Our convention is that Component.default_parameters == Component().parameters.
- Returns
Default parameters for this component.
- Return type
dict
- describe(self, print_name=False, return_dict=False)#
Describe a component and its parameters.
- Parameters
print_name (bool, optional) – whether to print name of component
return_dict (bool, optional) – whether to return description as dictionary in the format {“name”: name, “parameters”: parameters}
- Returns
Returns dictionary if return_dict is True, else None.
- Return type
None or dict
- property feature_importance(self) pandas.Series #
Feature importance of fitted XGBoost regressor.
- fit(self, X: pandas.DataFrame, y: Optional[pandas.Series] = None)[source]#
Fits XGBoost regressor component to data.
- Parameters
X (pd.DataFrame) – The input training data of shape [n_samples, n_features].
y (pd.Series, optional) – The target training data of length [n_samples].
- Returns
self
- get_prediction_intervals(self, X: pandas.DataFrame, y: Optional[pandas.Series] = None, coverage: List[float] = None) Dict[str, pandas.Series] [source]#
Find the prediction intervals using the fitted ProphetRegressor.
- Parameters
X (pd.DataFrame) – Data of shape [n_samples, n_features].
y (pd.Series) – Target data. Ignored.
coverage (List[float]) – A list of floats between the values 0 and 1 that the upper and lower bounds of the prediction interval should be calculated for.
- Returns
Prediction intervals, keys are in the format {coverage}_lower or {coverage}_upper.
- Return type
dict
- static load(file_path)#
Loads component at file path.
- Parameters
file_path (str) – Location to load file.
- Returns
ComponentBase object
- needs_fitting(self)#
Returns boolean determining if component needs fitting before calling predict, predict_proba, transform, or feature_importances.
This can be overridden to False for components that do not need to be fit or whose fit methods do nothing.
- Returns
True.
- property parameters(self)#
Returns the parameters which were used to initialize the component.
- predict(self, X: pandas.DataFrame) pandas.Series [source]#
Make predictions using fitted XGBoost regressor.
- Parameters
X (pd.DataFrame) – Data of shape [n_samples, n_features].
- Returns
Predicted values.
- Return type
pd.Series
- predict_proba(self, X: pandas.DataFrame) pandas.Series #
Make probability estimates for labels.
- Parameters
X (pd.DataFrame) – Features.
- Returns
Probability estimates.
- Return type
pd.Series
- Raises
MethodPropertyNotFoundError – If estimator does not have a predict_proba method or a component_obj that implements predict_proba.

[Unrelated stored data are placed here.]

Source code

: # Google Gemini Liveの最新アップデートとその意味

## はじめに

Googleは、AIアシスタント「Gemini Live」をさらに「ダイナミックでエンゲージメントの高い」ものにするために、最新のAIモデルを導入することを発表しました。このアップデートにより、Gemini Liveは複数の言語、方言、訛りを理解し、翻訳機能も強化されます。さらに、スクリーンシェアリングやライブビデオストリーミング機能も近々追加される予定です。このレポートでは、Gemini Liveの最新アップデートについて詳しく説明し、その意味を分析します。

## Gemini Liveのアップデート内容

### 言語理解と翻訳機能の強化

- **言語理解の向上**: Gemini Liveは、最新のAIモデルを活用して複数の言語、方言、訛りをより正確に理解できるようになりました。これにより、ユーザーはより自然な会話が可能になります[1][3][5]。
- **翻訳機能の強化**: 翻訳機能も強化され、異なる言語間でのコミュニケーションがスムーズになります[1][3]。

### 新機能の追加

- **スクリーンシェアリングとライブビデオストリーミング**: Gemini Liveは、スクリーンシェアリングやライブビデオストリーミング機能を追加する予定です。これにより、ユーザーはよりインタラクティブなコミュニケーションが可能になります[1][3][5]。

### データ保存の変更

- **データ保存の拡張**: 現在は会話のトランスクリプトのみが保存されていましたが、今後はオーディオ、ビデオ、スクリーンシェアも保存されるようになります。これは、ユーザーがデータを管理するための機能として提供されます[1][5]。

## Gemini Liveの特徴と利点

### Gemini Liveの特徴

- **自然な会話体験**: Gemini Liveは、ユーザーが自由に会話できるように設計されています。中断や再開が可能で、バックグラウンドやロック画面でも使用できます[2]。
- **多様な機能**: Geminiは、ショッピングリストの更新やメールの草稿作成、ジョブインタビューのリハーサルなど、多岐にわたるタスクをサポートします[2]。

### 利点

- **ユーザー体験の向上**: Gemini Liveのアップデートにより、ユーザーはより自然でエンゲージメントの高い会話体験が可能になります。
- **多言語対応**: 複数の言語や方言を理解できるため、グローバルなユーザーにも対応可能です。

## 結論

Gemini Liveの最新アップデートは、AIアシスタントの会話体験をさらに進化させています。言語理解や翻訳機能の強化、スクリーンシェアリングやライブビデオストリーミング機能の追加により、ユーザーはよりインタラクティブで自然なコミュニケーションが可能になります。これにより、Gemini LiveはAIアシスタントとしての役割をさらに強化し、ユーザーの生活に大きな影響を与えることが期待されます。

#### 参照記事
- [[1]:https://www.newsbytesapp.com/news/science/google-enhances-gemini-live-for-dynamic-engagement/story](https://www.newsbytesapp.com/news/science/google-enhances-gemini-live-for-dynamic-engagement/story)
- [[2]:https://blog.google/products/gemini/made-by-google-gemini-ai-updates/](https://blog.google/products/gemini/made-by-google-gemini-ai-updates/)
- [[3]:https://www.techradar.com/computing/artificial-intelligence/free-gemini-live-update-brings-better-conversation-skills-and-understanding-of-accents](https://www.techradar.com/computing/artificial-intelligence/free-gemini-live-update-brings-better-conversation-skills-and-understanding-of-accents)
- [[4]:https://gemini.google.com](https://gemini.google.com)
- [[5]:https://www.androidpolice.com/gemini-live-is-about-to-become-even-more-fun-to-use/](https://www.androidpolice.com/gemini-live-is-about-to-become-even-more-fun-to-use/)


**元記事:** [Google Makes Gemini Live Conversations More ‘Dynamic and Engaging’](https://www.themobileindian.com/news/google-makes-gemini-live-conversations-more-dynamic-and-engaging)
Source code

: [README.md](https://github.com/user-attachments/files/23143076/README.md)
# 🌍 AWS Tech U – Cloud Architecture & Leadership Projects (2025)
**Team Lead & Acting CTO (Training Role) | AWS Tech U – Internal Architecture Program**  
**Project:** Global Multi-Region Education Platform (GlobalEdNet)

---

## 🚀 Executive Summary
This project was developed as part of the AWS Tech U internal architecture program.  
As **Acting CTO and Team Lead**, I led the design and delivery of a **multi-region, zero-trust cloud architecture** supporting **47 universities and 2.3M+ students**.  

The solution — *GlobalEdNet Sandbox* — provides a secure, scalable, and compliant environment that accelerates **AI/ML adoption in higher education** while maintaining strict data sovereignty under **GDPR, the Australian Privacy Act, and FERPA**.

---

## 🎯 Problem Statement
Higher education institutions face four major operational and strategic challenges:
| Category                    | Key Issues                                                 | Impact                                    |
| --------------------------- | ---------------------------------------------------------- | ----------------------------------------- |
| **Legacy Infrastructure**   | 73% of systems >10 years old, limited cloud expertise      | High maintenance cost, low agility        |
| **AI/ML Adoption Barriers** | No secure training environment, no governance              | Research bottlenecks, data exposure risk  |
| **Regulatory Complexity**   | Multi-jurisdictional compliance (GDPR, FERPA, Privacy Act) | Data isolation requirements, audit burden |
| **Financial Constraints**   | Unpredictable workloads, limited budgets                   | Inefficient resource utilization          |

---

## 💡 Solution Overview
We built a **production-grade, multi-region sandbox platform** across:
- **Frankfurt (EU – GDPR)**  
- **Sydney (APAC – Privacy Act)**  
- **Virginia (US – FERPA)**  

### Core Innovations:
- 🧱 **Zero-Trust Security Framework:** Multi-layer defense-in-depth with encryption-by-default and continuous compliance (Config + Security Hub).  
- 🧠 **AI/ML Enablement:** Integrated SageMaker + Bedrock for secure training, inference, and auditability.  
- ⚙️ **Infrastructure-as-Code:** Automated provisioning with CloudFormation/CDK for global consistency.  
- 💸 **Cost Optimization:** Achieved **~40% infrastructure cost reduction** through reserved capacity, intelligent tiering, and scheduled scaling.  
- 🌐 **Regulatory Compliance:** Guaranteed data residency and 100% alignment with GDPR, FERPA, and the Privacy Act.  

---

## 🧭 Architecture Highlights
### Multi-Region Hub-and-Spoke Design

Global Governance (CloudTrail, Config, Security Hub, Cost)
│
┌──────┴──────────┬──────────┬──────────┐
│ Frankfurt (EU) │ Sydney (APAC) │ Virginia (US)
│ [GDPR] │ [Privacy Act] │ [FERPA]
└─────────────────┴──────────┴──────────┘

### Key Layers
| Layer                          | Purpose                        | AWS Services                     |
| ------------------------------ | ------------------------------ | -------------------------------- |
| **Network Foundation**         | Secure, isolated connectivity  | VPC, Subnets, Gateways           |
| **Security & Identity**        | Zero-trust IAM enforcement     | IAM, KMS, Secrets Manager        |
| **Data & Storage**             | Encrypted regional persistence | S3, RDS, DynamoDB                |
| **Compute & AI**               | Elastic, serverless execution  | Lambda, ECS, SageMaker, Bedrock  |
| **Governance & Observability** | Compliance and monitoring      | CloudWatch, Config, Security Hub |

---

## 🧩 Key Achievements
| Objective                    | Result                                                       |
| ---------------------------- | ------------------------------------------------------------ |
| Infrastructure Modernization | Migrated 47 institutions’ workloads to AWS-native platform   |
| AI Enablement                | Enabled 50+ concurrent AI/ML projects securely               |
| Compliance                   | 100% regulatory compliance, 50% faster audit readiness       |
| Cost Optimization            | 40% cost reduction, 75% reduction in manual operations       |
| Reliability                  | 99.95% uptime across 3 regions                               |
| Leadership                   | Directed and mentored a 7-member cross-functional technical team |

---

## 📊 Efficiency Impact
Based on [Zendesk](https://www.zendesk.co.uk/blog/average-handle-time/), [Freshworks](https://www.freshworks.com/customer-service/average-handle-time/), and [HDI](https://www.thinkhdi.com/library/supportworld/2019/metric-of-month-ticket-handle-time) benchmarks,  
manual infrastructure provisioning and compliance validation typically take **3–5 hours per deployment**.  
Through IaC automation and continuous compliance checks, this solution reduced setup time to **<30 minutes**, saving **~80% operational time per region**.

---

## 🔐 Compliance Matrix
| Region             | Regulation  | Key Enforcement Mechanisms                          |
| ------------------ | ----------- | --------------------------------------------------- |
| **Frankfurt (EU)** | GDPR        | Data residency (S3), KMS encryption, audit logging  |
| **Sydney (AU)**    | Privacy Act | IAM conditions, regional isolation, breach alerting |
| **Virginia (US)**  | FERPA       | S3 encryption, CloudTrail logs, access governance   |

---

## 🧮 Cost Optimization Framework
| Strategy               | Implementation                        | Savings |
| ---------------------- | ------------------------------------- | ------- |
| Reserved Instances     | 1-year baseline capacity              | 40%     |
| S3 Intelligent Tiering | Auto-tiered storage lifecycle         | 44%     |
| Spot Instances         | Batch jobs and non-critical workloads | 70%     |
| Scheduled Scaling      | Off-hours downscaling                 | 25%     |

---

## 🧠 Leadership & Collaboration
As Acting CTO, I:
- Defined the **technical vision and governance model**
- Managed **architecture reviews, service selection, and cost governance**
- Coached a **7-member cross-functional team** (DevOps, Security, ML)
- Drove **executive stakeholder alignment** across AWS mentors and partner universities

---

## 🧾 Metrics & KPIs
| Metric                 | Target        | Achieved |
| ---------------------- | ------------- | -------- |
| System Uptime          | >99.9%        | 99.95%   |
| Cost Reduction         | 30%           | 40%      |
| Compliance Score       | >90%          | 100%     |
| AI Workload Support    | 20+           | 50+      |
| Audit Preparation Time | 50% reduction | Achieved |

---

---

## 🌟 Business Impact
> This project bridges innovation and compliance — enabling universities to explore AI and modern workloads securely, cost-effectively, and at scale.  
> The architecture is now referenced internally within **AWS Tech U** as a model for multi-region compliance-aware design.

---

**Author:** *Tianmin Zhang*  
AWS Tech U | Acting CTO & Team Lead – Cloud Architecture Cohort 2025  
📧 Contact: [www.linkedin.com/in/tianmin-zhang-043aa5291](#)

- save(self, file_path, pickle_protocol=cloudpickle.DEFAULT_PROTOCOL)#
Saves component at file path.
- Parameters
file_path (str) – Location to save file.
pickle_protocol (int) – The pickle data stream format.
- update_parameters(self, update_dict, reset_fit=True)#
Updates the parameter dictionary of the component.
- Parameters
update_dict (dict) – A dict of parameters to update.
reset_fit (bool, optional) – If True, will set _is_fitted to False.